Ashwagandha is an important part of centuries old Ayurveda, the traditional system of medicine based on Indian principles of natural healing. While ashwagandha herb has been used in Ayurvedic medicine for hundreds of years, it has also become popular outside Ayurveda for its many supposed health benefits.
- Relieves Stress, depression and Anxiety
- Lowers Blood Sugar and Fat
- Increases Muscle and Strength
- Improves Sexual Function in Women
- Boosts Fertility and Testosterone Levels in Men
- Improves brain function
- Sharpens Focus and Memory
- Supports Heart Health and Reduces cholesterol
- Attention deficit hyperactivity disorder (ADHD)
- Boosts immunity
- Reduces several health issues linked to aging
- May help improve sleep
- Soothes arthritis
Ashwagandha is part of a class of plants ‘adaptogens’ popular for their health benefits when ingest as teas, powders, tinctures and supplements, or in their raw forms. Since ashwagandha is traditionally use as an adaptogen, similarly for many conditions related to stress. Adaptogens are believe to help the body resist physical and mental stress. Some of the conditions it is use for include insomnia, aging, anxiety and many others, but there is no good scientific evidence to support most of these uses.
Ashwagandha has other names as Indian ginseng and winter cherry. Its scientific name is ‘Withania somnifera’, a herbal shrub whose roots and berries are use for their medicinal properties. It’s is overall an evergreen shrub in the Solanaceae family that grows in India, the Middle East, and parts of Africa. The name “ashwagandha” is a combination of the sanskrit words ‘ashva’, meaning horse, and ‘gandha’, meaning smell, reflecting that the root has a strong horse-like odor.
Ashwagandha contains chemicals that might help calm the brain, reduce swelling, lower blood pressure, and alter the immune system. Furthermore contains numerous bioactive compounds, namely alkaloids, flavonoids, glycosides, steroids, and steroidal lactones. Within the steroidal lactones are withanolides, which are consider to be responsible for most of the plant’s benefits.

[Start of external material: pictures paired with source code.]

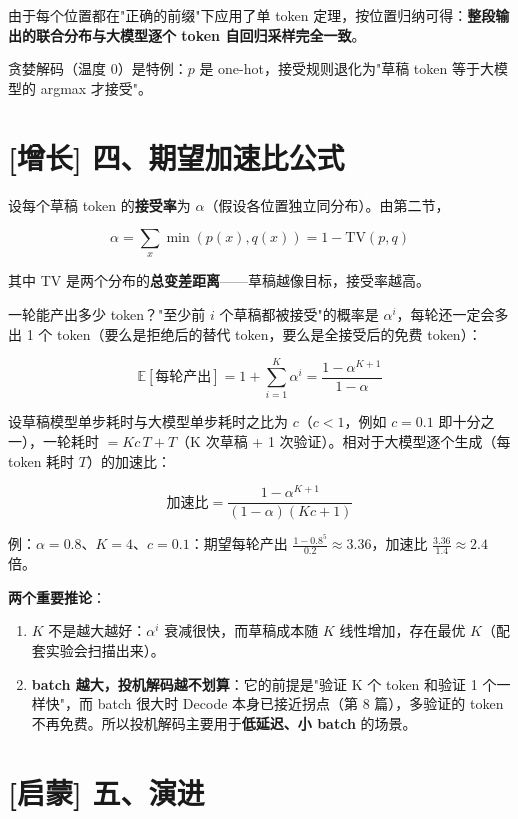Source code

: 由于每个位置都在"正确的前缀"下应用了单 token 定理，按位置归纳可得：\textbf{整段输出的联合分布与大模型逐个 token 自回归采样完全一致}。

\begin{noteBox}[核心导读与背景]
贪婪解码（温度 0）是特例：$p$ 是 one-hot，接受规则退化为"草稿 token 等于大模型的 argmax 才接受"。
\end{noteBox}

\section{[增长] 四、期望加速比公式}

设每个草稿 token 的\textbf{接受率}为 $\alpha$（假设各位置独立同分布）。由第二节，

\[
\alpha = \sum_x \min(p(x), q(x)) = 1 - \text{TV}(p, q)
\]

其中 TV 是两个分布的\textbf{总变差距离}——草稿越像目标，接受率越高。

一轮能产出多少 token？"至少前 $i$ 个草稿都被接受"的概率是 $\alpha^i$，每轮还一定会多出 1 个 token（要么是拒绝后的替代 token，要么是全接受后的免费 token）：

\[
\mathbb{E}[\text{每轮产出}] = 1 + \sum_{i=1}^{K} \alpha^i = \frac{1 - \alpha^{K+1}}{1 - \alpha}
\]

设草稿模型单步耗时与大模型单步耗时之比为 $c$（$c < 1$，例如 $c = 0.1$ 即十分之一），一轮耗时 $= K c \, T + T$（K 次草稿 + 1 次验证）。相对于大模型逐个生成（每 token 耗时 $T$）的加速比：

\[
\text{加速比} = \frac{1 - \alpha^{K+1}}{(1 - \alpha)(Kc + 1)}
\]

例：$\alpha = 0.8$、$K = 4$、$c = 0.1$：期望每轮产出 $\frac{1 - 0.8^5}{0.2} \approx 3.36$，加速比 $\frac{3.36}{1.4} \approx 2.4$ 倍。

\textbf{两个重要推论}：
\begin{enumerate}
  \item $K$ 不是越大越好：$\alpha^i$ 衰减很快，而草稿成本随 $K$ 线性增加，存在最优 $K$（配套实验会扫描出来）。
  \item \textbf{batch 越大，投机解码越不划算}：它的前提是"验证 K 个 token 和验证 1 个一样快"，而 batch 很大时 Decode 本身已接近拐点（第 8 篇），多验证的 token 不再免费。所以投机解码主要用于\textbf{低延迟、小 batch} 的场景。
\end{enumerate}

\section{[启蒙] 五、演进}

Ashwagandha roots and berries can be consume for their medical properties, but typically, you find ashwagandha in supplement capsules or in tablet, powder, tincture and tea form. It is commonly available as a churna, a fine sieved powder that can be mix with water, ghee (clarified butter) or honey. It enhances the function of the brain and nervous system and improves the memory. And also improves the function of the reproductive system promoting a healthy sexual and reproductive balance. Being a powerful adaptogen, it enhances the body’s resilience to stress. Ashwagandha improves the body’s defense against disease by improving the cell-mediated immunity. It also possesses potent antioxidant properties that help protect against cellular damage caused by free radicals.
Generally, you can take ashwagandha any time of day or night and is consider safe for most people but should never take it beyond the recommended doses or periods. In some cases, high doses — usually those beyond the recommended dose suggested on the package — may lead to stomach upset, diarrhea, or vomiting. Side effects may include diarrhea, headache, sedation, or nausea, and the product should not be use during pregnancy or breastfeeding. Therefore, it’s important to follow the instructions on the label and speak with your healthcare provider before changing doses.